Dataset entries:

★ ★ ★ ★ ★ ★ ★

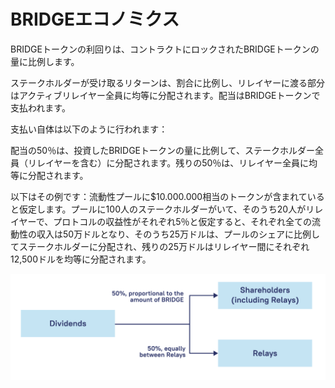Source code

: # BRIDGEエコノミクス

BRIDGEトークンの利回りは、コントラクトにロックされたBRIDGEトークンの量に比例します。

ステークホルダーが受け取るリターンは、割合に比例し、リレイヤーに渡る部分はアクティブリレイヤー全員に均等に分配されます。配当はBRIDGEトークンで支払われます。

支払い自体は以下のように行われます：

配当の50％は、投資したBRIDGEトークンの量に比例して、ステークホルダー全員（リレイヤーを含む）に分配されます。残りの50％は、リレイヤー全員に均等に分配されます。

以下はその例です：流動性プールに$10.000.000相当のトークンが含まれていると仮定します。プールに100人のステークホルダーがいて、そのうち20人がリレイヤーで、プロトコルの収益性がそれぞれ5％と仮定すると、それぞれ全ての流動性の収入は50万ドルとなり、そのうち25万ドルは、プールのシェアに比例してステークホルダーに分配され、残りの25万ドルはリレイヤー間にそれぞれ12,500ドルを均等に分配されます。

![](<../../.gitbook/assets/image (22).png>)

★ ★ ★ ★ ★ ★ ★

WHAT TO PRODUCE:
In the copy, keep every line of the data above exactly and drop each picture.

RESULT OF THE EXERCISE:
Source code

: # BRIDGEエコノミクス

BRIDGEトークンの利回りは、コントラクトにロックされたBRIDGEトークンの量に比例します。

ステークホルダーが受け取るリターンは、割合に比例し、リレイヤーに渡る部分はアクティブリレイヤー全員に均等に分配されます。配当はBRIDGEトークンで支払われます。

支払い自体は以下のように行われます：

配当の50％は、投資したBRIDGEトークンの量に比例して、ステークホルダー全員（リレイヤーを含む）に分配されます。残りの50％は、リレイヤー全員に均等に分配されます。

以下はその例です：流動性プールに$10.000.000相当のトークンが含まれていると仮定します。プールに100人のステークホルダーがいて、そのうち20人がリレイヤーで、プロトコルの収益性がそれぞれ5％と仮定すると、それぞれ全ての流動性の収入は50万ドルとなり、そのうち25万ドルは、プールのシェアに比例してステークホルダーに分配され、残りの25万ドルはリレイヤー間にそれぞれ12,500ドルを均等に分配されます。

![](<../../.gitbook/assets/image (22).png>)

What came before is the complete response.